Default behavior for density fields

Preprocessing is enabled -- The field is Gaussian-smoothed, thresholded to binary, and cleaned with morphological operations
smooth_sigma = 1.0 -- Gaussian smoothing helps reduce noise in the scalar field before binarization
direct_extraction = False -- Extraction operates on the preprocessed binary field
Extraction level = threshold (default 0.5) -- The extraction isovalue

This pipeline works well for raw design optimization output where density values may be noisy or have intermediate values that need cleanup.

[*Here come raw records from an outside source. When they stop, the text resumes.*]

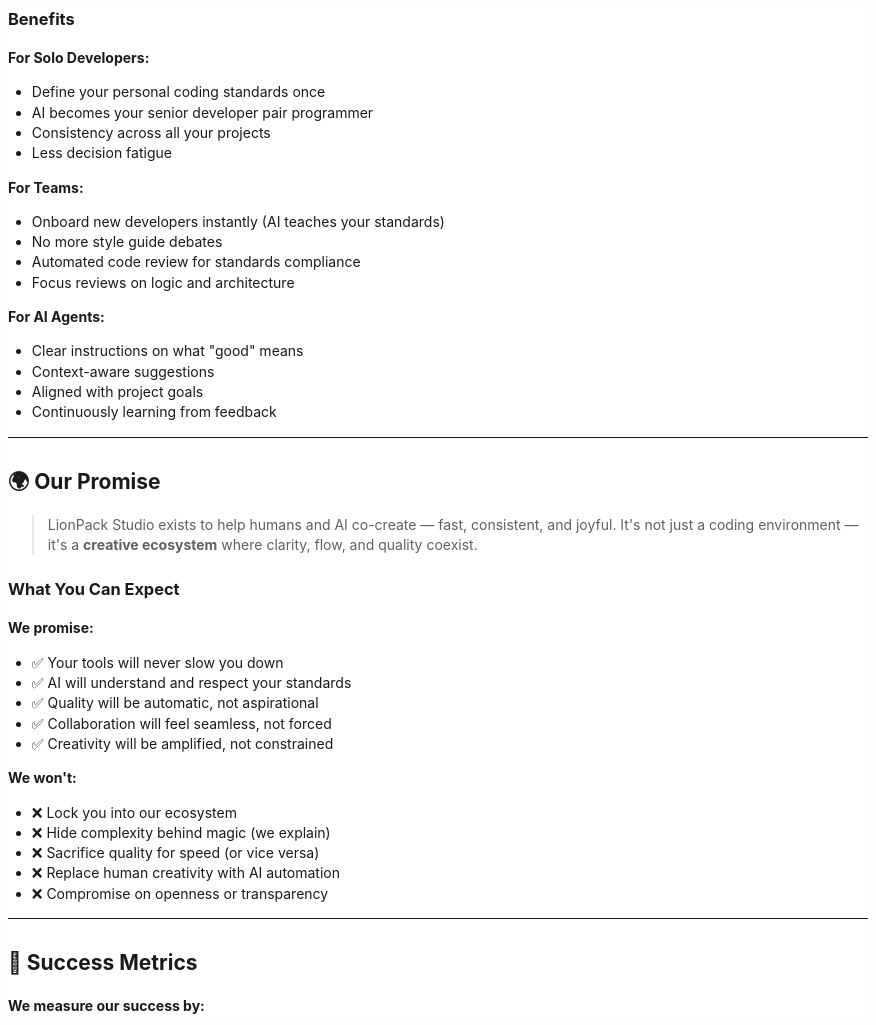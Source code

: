 ### Benefits

**For Solo Developers:**

- Define your personal coding standards once
- AI becomes your senior developer pair programmer
- Consistency across all your projects
- Less decision fatigue

**For Teams:**

- Onboard new developers instantly (AI teaches your standards)
- No more style guide debates
- Automated code review for standards compliance
- Focus reviews on logic and architecture

**For AI Agents:**

- Clear instructions on what "good" means
- Context-aware suggestions
- Aligned with project goals
- Continuously learning from feedback

---

## 🌍 Our Promise

> LionPack Studio exists to help humans and AI co-create — fast, consistent, and joyful.
> It's not just a coding environment — it's a **creative ecosystem** where clarity, flow, and quality coexist.

### What You Can Expect

**We promise:**

- ✅ Your tools will never slow you down
- ✅ AI will understand and respect your standards
- ✅ Quality will be automatic, not aspirational
- ✅ Collaboration will feel seamless, not forced
- ✅ Creativity will be amplified, not constrained

**We won't:**

- ❌ Lock you into our ecosystem
- ❌ Hide complexity behind magic (we explain)
- ❌ Sacrifice quality for speed (or vice versa)
- ❌ Replace human creativity with AI automation
- ❌ Compromise on openness or transparency

---

## 🎯 Success Metrics

**We measure our success by:**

Signed distance fields encode the distance to the surface boundary. By convention, negative values are inside the object and positive values are outside (or vice versa depending on the model). The surface is at the zero level set.

from xeltofab.state import PipelineParams

params = PipelineParams(field_type="sdf")

SDF functions

For callable models rather than pre-evaluated grids, see the SDF Functions guide for how to use process_from_sdf() with neural networks, ONNX models, and analytical formulas.

Smart defaults for SDF fields

When field_type="sdf" is set, the pipeline automatically adjusts defaults (unless you explicitly override them):

direct_extraction = True -- Preprocessing is skipped. SDF fields are typically clean continuous outputs that do not benefit from thresholding or morphological operations
smooth_sigma = 0.0 -- Gaussian preprocessing is disabled. The field is already smooth
Extraction level = 0.0 -- The zero level set, which is the surface boundary in an SDF
extraction_method = "dc" -- Dual contouring leverages SDF gradients for sharp feature preservation
smoothing_method = "bilateral", taubin_iterations = 5 -- Reduced smoothing for DC to preserve sharp features (vs taubin/20 for MC)

Overriding SDF defaults

The smart defaults only apply to values you have not explicitly set. You can override any of them:

# SDF field, but keep Gaussian smoothing at sigma=0.5
params = PipelineParams(field_type="sdf", smooth_sigma=0.5)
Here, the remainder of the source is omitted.